Signed-off-by: Nick Hill <nhill@redhat.com>
2025-04-22 19:12:15 -07:00
parent bc7c4d206b
commit 1e013fa388
4 changed files with 94 additions and 57 deletions
--- a/vllm/v1/engine/core.py
+++ b/vllm/v1/engine/core.py
@@ -325,7 +325,7 @@ class EngineCoreProc(EngineCore):

        self.step_fn = (self.step if self.batch_queue is None else
                        self.step_with_batch_queue)
-        self.global_unfinished_reqs = False
+        self.engines_running = False

        # Background Threads and Queues for IO. These enable us to
        # overlap ZMQ socket IO with GPU since they release the GIL,
@@ -410,8 +410,7 @@ class EngineCoreProc(EngineCore):
        """Exits when an engine step needs to be performed."""

        waited = False
-        while not self.global_unfinished_reqs and not (
-                self.scheduler.has_requests()):
+        while not self.engines_running and not (self.scheduler.has_requests()):
            if logger.isEnabledFor(DEBUG) and self.input_queue.empty():
                logger.debug("EngineCore waiting for work.")
                waited = True
@@ -419,10 +418,7 @@ class EngineCoreProc(EngineCore):
            self._handle_client_request(*req)

        if waited:
-            logger.debug(
-                "EngineCore loop active - local unfinished: %s, finished: %s.",
-                self.scheduler.has_unfinished_requests(),
-                self.scheduler.has_finished_requests())
+            logger.debug("EngineCore loop active.")

        # Handle any more client requests.
        while not self.input_queue.empty():
@@ -446,10 +442,6 @@ class EngineCoreProc(EngineCore):
            self.add_request(request)
        elif request_type == EngineCoreRequestType.ABORT:
            self.abort_requests(request)
-        elif request_type == EngineCoreRequestType.START_DP:
-            if not self.global_unfinished_reqs:
-                logger.debug("EngineCore starting idle loop.")
-                self.global_unfinished_reqs = True
        elif request_type == EngineCoreRequestType.UTILITY:
            call_id, method_name, args = request
            output = UtilityOutput(call_id)
@@ -548,9 +540,6 @@ class EngineCoreProc(EngineCore):
                socket.send_multipart(buffers, copy=False)

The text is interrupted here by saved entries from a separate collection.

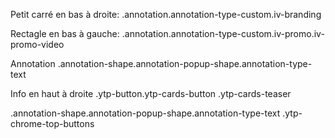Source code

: Petit carré en bas à droite:
.annotation.annotation-type-custom.iv-branding

Rectagle en bas à gauche:
.annotation.annotation-type-custom.iv-promo.iv-promo-video

Annotation
.annotation-shape.annotation-popup-shape.annotation-type-text

Info en haut à droite
.ytp-button.ytp-cards-button
.ytp-cards-teaser

.annotation-shape.annotation-popup-shape.annotation-type-text
.ytp-chrome-top-buttons
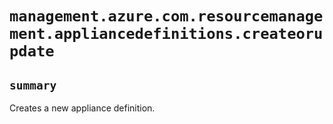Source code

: # `management.azure.com.resourcemanagement.appliancedefinitions.createorupdate`

## `summary`
Creates a new appliance definition.


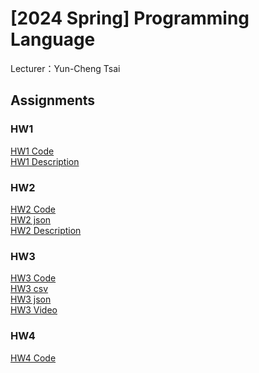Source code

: # [2024 Spring] Programming Language<br>
Lecturer：Yun-Cheng Tsai<br>
## Assignments
### HW1
[HW1 Code](https://github.com/ethanlin1126/PL/blob/main/HW1.ipynb)<br>
[HW1 Description](https://github.com/ethanlin1126/PL/blob/main/HW1_%E5%88%86%E6%9E%90.pdf)
### HW2
[HW2 Code](https://github.com/ethanlin1126/PL/blob/main/HW2.ipynb)<br>
[HW2 json](https://github.com/ethanlin1126/PL/blob/main/app_rankings.json)<br>
[HW2 Description](https://github.com/ethanlin1126/PL/blob/main/HW2%E5%88%86%E6%9E%90.pdf)
### HW3
[HW3 Code](https://github.com/ethanlin1126/PL/blob/main/HW3.ipynb)<br>
[HW3 csv](https://github.com/ethanlin1126/PL/blob/main/ptt_basketball_titles.csv)<br>
[HW3 json](https://github.com/ethanlin1126/PL/blob/main/CHAT.json)<br>
[HW3 Video](https://youtu.be/B-I3FT2x-cQ)<br>
### HW4
[HW4 Code](https://github.com/ethanlin1126/PL/blob/main/HW4.ipynb)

-ENGINE_PAUSED_OUTPUTS = EngineCoreOutputs(engine_paused=True)
-
-
 class DPEngineCoreProc(EngineCoreProc):
    """ZMQ-wrapper for running EngineCore in background process
    in a data parallel context."""
@@ -587,7 +576,9 @@ class DPEngineCoreProc(EngineCoreProc):
                for i in range(local_dp_rank * tp_size, (local_dp_rank + 1) *
                               tp_size))

+        self.local_dp_rank = local_dp_rank
        self.dp_group = vllm_config.parallel_config.stateless_init_dp_group()
+        self.current_wave = 0

        # Initialize the engine after setting up environment.
        super().__init__(input_path, output_path, vllm_config, executor_class,
@@ -602,6 +593,31 @@ class DPEngineCoreProc(EngineCoreProc):
        if dp_group := getattr(self, "dp_group", None):
            stateless_destroy_torch_distributed_process_group(dp_group)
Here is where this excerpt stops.